*Instructions for the task*
Below are the entries; determine how many of their lines contain the string "with" and give that figure alone.
[Record set Boundary: Start]
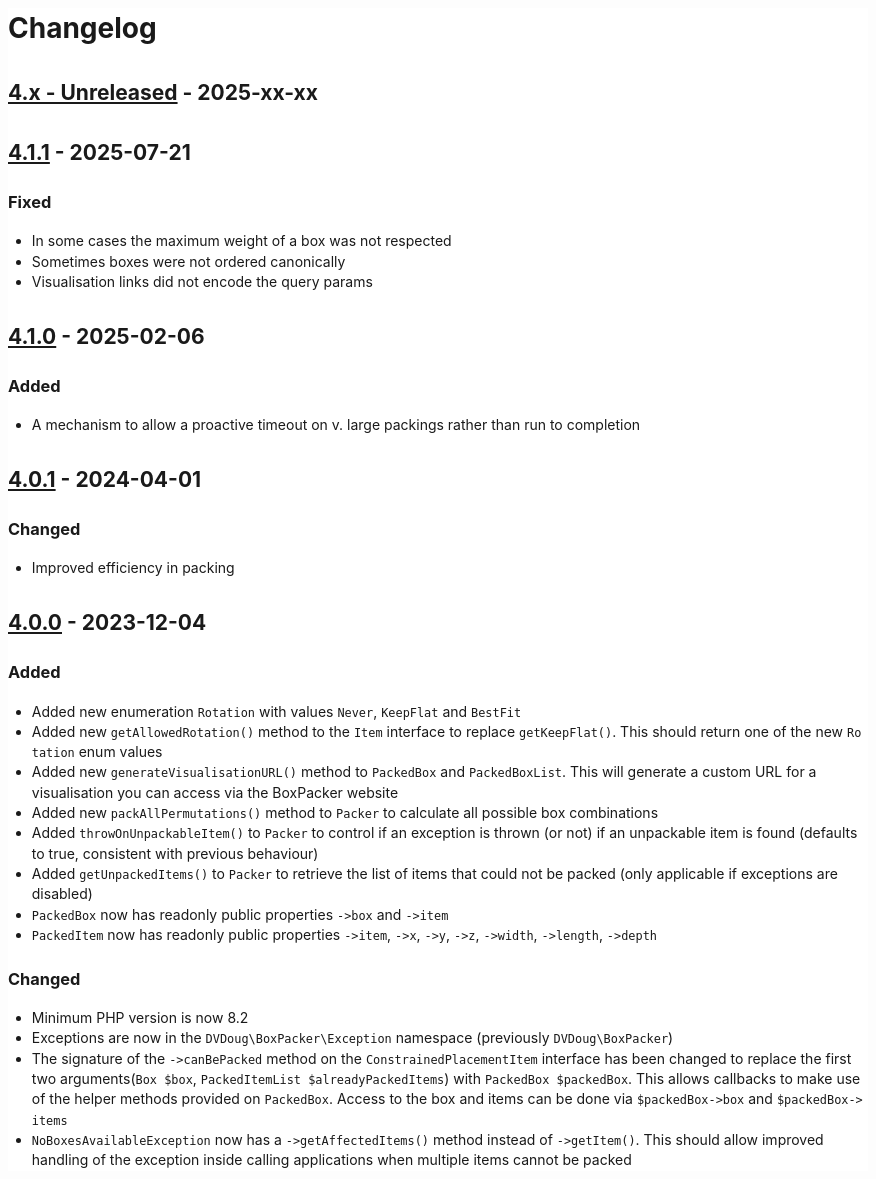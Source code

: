 # Changelog

## [4.x - Unreleased] - 2025-xx-xx

## [4.1.1] - 2025-07-21
### Fixed
- In some cases the maximum weight of a box was not respected
- Sometimes boxes were not ordered canonically
- Visualisation links did not encode the query params

## [4.1.0] - 2025-02-06
### Added
- A mechanism to allow a proactive timeout on v. large packings rather than run to completion

## [4.0.1] - 2024-04-01
### Changed
- Improved efficiency in packing

## [4.0.0] - 2023-12-04
### Added
 - Added new enumeration `Rotation` with values `Never`, `KeepFlat` and `BestFit`
 - Added new `getAllowedRotation()` method to the `Item` interface to replace `getKeepFlat()`. This should return
   one of the new `Rotation` enum values
 - Added new `generateVisualisationURL()` method to `PackedBox` and `PackedBoxList`. This will generate a custom URL for
   a visualisation you can access via the BoxPacker website
 - Added new `packAllPermutations()` method to `Packer` to calculate all possible box combinations
 - Added `throwOnUnpackableItem()` to `Packer` to control if an exception is thrown (or not) if an unpackable item is
   found (defaults to true, consistent with previous behaviour)
 - Added `getUnpackedItems()` to `Packer` to retrieve the list of items that could not be packed (only applicable if
   exceptions are disabled)
 - `PackedBox` now has readonly public properties `->box` and `->item`
 - `PackedItem` now has readonly public properties `->item`, `->x`, `->y`, `->z`, `->width`, `->length`, `->depth`

### Changed
 - Minimum PHP version is now 8.2
 - Exceptions are now in the `DVDoug\BoxPacker\Exception` namespace (previously `DVDoug\BoxPacker`)
 - The signature of the `->canBePacked` method on the `ConstrainedPlacementItem` interface has been changed to replace the
   first two arguments(`Box $box`, `PackedItemList $alreadyPackedItems`) with `PackedBox $packedBox`. This allows
   callbacks to make use of the helper methods provided on `PackedBox`. Access to the box and items can be done via
   `$packedBox->box` and `$packedBox->items`
 - `NoBoxesAvailableException` now has a `->getAffectedItems()` method instead of `->getItem()`. This should allow
   improved handling of the exception inside calling applications when multiple items cannot be packed


[4.x - Unreleased]: https://github.com/dvdoug/BoxPacker/compare/4.1.1..master
[4.1.1]: https://github.com/dvdoug/BoxPacker/compare/4.1.0..4.1.1
[4.1.0]: https://github.com/dvdoug/BoxPacker/compare/4.0.1..4.1.0
[4.0.1]: https://github.com/dvdoug/BoxPacker/compare/4.0.0..4.0.1
[4.0.0]: https://github.com/dvdoug/BoxPacker/compare/3.12.1..4.0.0
[3.12.1]: https://github.com/dvdoug/BoxPacker/compare/3.12.0..3.12.1
[3.12.0]: https://github.com/dvdoug/BoxPacker/compare/3.11.0..3.12.0
[3.11.0]: https://github.com/dvdoug/BoxPacker/compare/3.10.0..3.11.0
[3.10.0]: https://github.com/dvdoug/BoxPacker/compare/3.9.4..3.10.0
[3.9.4]: https://github.com/dvdoug/BoxPacker/compare/3.9.3..3.9.4
[3.9.3]: https://github.com/dvdoug/BoxPacker/compare/3.9.2..3.9.3
[3.9.2]: https://github.com/dvdoug/BoxPacker/compare/3.9.1..3.9.2
[3.9.1]: https://github.com/dvdoug/BoxPacker/compare/3.9.0..3.9.1
[3.9.0]: https://github.com/dvdoug/BoxPacker/compare/3.8.0..3.9.0
[3.8.0]: https://github.com/dvdoug/BoxPacker/compare/3.7.0..3.8.0
[3.7.0]: https://github.com/dvdoug/BoxPacker/compare/3.6.2..3.7.0
[3.6.2]: https://github.com/dvdoug/BoxPacker/compare/3.6.1..3.6.2
[3.6.1]: https://github.com/dvdoug/BoxPacker/compare/3.6.0..3.6.1
[3.6.0]: https://github.com/dvdoug/BoxPacker/compare/3.5.2..3.6.0
[3.5.2]: https://github.com/dvdoug/BoxPacker/compare/3.5.1..3.5.2
[3.5.1]: https://github.com/dvdoug/BoxPacker/compare/3.5.0..3.5.1
[3.5.0]: https://github.com/dvdoug/BoxPacker/compare/3.4.1..3.5.0
[3.4.1]: https://github.com/dvdoug/BoxPacker/compare/3.4.0..3.4.1
[3.4.0]: https://github.com/dvdoug/BoxPacker/compare/3.3.0..3.4.0
[3.3.0]: https://github.com/dvdoug/BoxPacker/compare/3.2.2..3.3.0
[3.2.2]: https://github.com/dvdoug/BoxPacker/compare/3.2.1..3.2.2
[3.2.1]: https://github.com/dvdoug/BoxPacker/compare/3.2.0..3.2.1
[3.2.0]: https://github.com/dvdoug/BoxPacker/compare/3.1.3..3.2.0
[3.1.3]: https://github.com/dvdoug/BoxPacker/compare/3.1.2..3.1.3
[3.1.2]: https://github.com/dvdoug/BoxPacker/compare/3.1.1..3.1.2
[3.1.1]: https://github.com/dvdoug/BoxPacker/compare/3.1.0..3.1.1
[3.1.0]: https://github.com/dvdoug/BoxPacker/compare/3.0.1..3.1.0
[3.0.1]: https://github.com/dvdoug/BoxPacker/compare/3.0.0..3.0.1
[3.0.0]: https://github.com/dvdoug/BoxPacker/compare/2.4.2..3.0.0
[2.7.2]: https://github.com/dvdoug/BoxPacker/compare/2.7.1..2.7.2
[2.7.1]: https://github.com/dvdoug/BoxPacker/compare/2.7.0..2.7.1
[2.7.0]: https://github.com/dvdoug/BoxPacker/compare/2.6.5..2.7.0
[2.6.5]: https://github.com/dvdoug/BoxPacker/compare/2.6.4..2.6.5
[2.6.4]: https://github.com/dvdoug/BoxPacker/compare/2.6.3..2.6.4
[2.6.3]: https://github.com/dvdoug/BoxPacker/compare/2.6.2..2.6.3
[2.6.2]: https://github.com/dvdoug/BoxPacker/compare/2.6.1..2.6.2
[2.6.1]: https://github.com/dvdoug/BoxPacker/compare/2.6.0..2.6.1
[2.6.0]: https://github.com/dvdoug/BoxPacker/compare/2.5.0..2.6.0
[2.5.0]: https://github.com/dvdoug/BoxPacker/compare/2.4.8..2.5.0
[2.4.8]: https://github.com/dvdoug/BoxPacker/compare/2.4.7..2.4.8
[2.4.7]: https://github.com/dvdoug/BoxPacker/compare/2.4.6..2.4.7
[2.4.6]: https://github.com/dvdoug/BoxPacker/compare/2.4.5..2.4.6
[2.4.5]: https://github.com/dvdoug/BoxPacker/compare/2.4.4..2.4.5
[2.4.4]: https://github.com/dvdoug/BoxPacker/compare/2.4.3..2.4.4
[2.4.3]: https://github.com/dvdoug/BoxPacker/compare/2.4.2..2.4.3
[2.4.2]: https://github.com/dvdoug/BoxPacker/compare/2.4.1..2.4.2
[2.4.1]: https://github.com/dvdoug/BoxPacker/compare/2.4.0..2.4.1
[2.4.0]: https://github.com/dvdoug/BoxPacker/compare/2.3.2..2.4.0
[2.3.2]: https://github.com/dvdoug/BoxPacker/compare/2.3.1..2.3.2
[2.3.1]: https://github.com/dvdoug/BoxPacker/compare/2.3.0..2.3.1
[2.3.0]: https://github.com/dvdoug/BoxPacker/compare/2.2.1..2.3.0
[2.2.1]: https://github.com/dvdoug/BoxPacker/compare/2.2.0..2.2.1
[2.2.0]: https://github.com/dvdoug/BoxPacker/compare/2.1.0..2.2.0
[2.1.0]: https://github.com/dvdoug/BoxPacker/compare/2.0.2..2.1.0
[2.0.2]: https://github.com/dvdoug/BoxPacker/compare/2.0.1..2.0.2
[2.0.1]: https://github.com/dvdoug/BoxPacker/compare/2.0..2.0.1
[2.0]: https://github.com/dvdoug/BoxPacker/compare/1.5.3..2.0
[1.7.3]: https://github.com/dvdoug/BoxPacker/compare/1.7.2..1.7.3
[1.7.2]: https://github.com/dvdoug/BoxPacker/compare/1.7.1..1.7.2
[1.7.1]: https://github.com/dvdoug/BoxPacker/compare/1.7.0..1.7.1
[1.7.0]: https://github.com/dvdoug/BoxPacker/compare/1.6.9..1.7.0
[1.6.9]: https://github.com/dvdoug/BoxPacker/compare/1.6.8..1.6.9
[1.6.8]: https://github.com/dvdoug/BoxPacker/compare/1.6.7..1.6.8
[1.6.7]: https://github.com/dvdoug/BoxPacker/compare/1.6.6..1.6.7
[1.6.6]: https://github.com/dvdoug/BoxPacker/compare/1.6.5..1.6.6
[1.6.5]: https://github.com/dvdoug/BoxPacker/compare/1.6.4..1.6.5
[1.6.4]: https://github.com/dvdoug/BoxPacker/compare/1.6.3..1.6.4
[1.6.3]: https://github.com/dvdoug/BoxPacker/compare/1.6.2..1.6.3
[1.6.2]: https://github.com/dvdoug/BoxPacker/compare/1.6.1..1.6.2
[1.6.1]: https://github.com/dvdoug/BoxPacker/compare/1.6.0..1.6.1
[1.6.0]: https://github.com/dvdoug/BoxPacker/compare/1.5.3..1.6.0
[1.5.3]: https://github.com/dvdoug/BoxPacker/compare/1.5.2..1.5.3
[1.5.2]: https://github.com/dvdoug/BoxPacker/compare/1.5.1..1.5.2
[1.5.1]: https://github.com/dvdoug/BoxPacker/compare/1.5..1.5.1
[1.5]: https://github.com/dvdoug/BoxPacker/compare/1.4.2..1.5
[1.4.2]: https://github.com/dvdoug/BoxPacker/compare/1.4.1..1.4.2
[1.4.1]: https://github.com/dvdoug/BoxPacker/compare/1.4..1.4.1
[1.4]: https://github.com/dvdoug/BoxPacker/compare/1.3..1.4
[1.3]: https://github.com/dvdoug/BoxPacker/compare/1.2..1.3
[1.2]: https://github.com/dvdoug/BoxPacker/compare/1.1..1.2
[1.1]: https://github.com/dvdoug/BoxPacker/compare/1.0.1..1.1
[1.0.1]: https://github.com/dvdoug/BoxPacker/compare/1.0..1.0.1
[1.0]: https://github.com/dvdoug/BoxPacker/compare/0.4..1.0
[0.4]: https://github.com/dvdoug/BoxPacker/compare/0.3..0.4
[0.3]: https://github.com/dvdoug/BoxPacker/compare/0.2..0.3
[0.2]: https://github.com/dvdoug/BoxPacker/compare/0.1..0.2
[Record set Boundary: End]
*Answer section*
3